In this newsletter, Wim Waterman discusses the current developments in the global onion market with Michel Veltman. Sales manager Michel is now working for three years at Waterman Onions and is responsible for the accounts in western- and eastern- Europe. This time Michel will give an extra update about the European onion market.
“It’s been a controversial year.” Wim begins. “Demand is still lagging compared to previous years. The sluggish demand is evident in the Asian market, where in previous years we were able to sell large volumes to the Philippines, among others, we are now too pricey to compete with the Chinese onions.” This year, it is evident what the role is of the Dutch onion on the world market, namely the hole filler. If local harvests are sufficient, it isn’t easy to compete. All eyes are therefore focused on the second half of the season.
Expected bustle in the European onion market
Whereas in previous years, the transition from overseas exports to European exports only took place after the turn of the year, Michel expects the crowds to increase sooner due to higher demand, mainly from southern and eastern Europe. “You notice that most yield problems have occurred in these regions.” The question that arises from this will mostly be about size and colour. “Additionally, large volumes are now missing in Ukraine because war is actively being waged in the production areas. These volumes will have to be accommodated within Europe. Poland can now meet the demand, but this could offer opportunities for the Dutch onion in the longer term.”

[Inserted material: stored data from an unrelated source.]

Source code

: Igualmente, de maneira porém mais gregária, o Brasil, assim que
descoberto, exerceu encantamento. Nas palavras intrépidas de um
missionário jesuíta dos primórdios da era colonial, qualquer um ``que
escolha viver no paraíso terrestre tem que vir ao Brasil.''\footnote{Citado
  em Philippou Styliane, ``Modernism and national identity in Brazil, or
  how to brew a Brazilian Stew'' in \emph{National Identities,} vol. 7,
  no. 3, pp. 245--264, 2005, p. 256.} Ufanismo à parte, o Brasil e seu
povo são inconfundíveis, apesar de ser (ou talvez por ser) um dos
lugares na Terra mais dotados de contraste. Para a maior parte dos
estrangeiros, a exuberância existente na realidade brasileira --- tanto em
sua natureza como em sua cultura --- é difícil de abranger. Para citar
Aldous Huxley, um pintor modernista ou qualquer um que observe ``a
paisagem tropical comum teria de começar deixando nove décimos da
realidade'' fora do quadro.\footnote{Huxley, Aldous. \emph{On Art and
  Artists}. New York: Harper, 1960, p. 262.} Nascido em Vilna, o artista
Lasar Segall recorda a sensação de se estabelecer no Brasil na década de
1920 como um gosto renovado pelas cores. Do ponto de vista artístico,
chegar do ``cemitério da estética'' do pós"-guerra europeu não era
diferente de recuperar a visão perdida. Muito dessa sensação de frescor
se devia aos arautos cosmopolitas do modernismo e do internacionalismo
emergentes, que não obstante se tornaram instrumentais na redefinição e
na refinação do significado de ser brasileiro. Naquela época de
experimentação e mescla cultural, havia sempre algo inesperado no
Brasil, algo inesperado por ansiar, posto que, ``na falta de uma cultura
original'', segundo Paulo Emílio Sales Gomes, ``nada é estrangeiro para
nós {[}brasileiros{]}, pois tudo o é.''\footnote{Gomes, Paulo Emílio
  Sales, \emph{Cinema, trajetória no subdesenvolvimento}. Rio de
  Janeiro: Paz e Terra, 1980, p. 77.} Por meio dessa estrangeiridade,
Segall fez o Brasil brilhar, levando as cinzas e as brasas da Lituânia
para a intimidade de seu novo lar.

Optimistic market developments
Wim is also optimistic about future market developments. “What we do less in volumes now, we can sell more in Europe in the future.” Still, Wim remains cautious about making predictions about the coming months. “Obviously, we’ve had an impactful growing season, and this can have major consequences for the product in storage. The quality is questionable, and it also decreases in storage.” And, of course, the harvest estimates within Europe have yet to be announced, and many questions still need to be answered. “The new year will show how the harvests in the southern hemisphere will go. The first harvests are already expected in December.”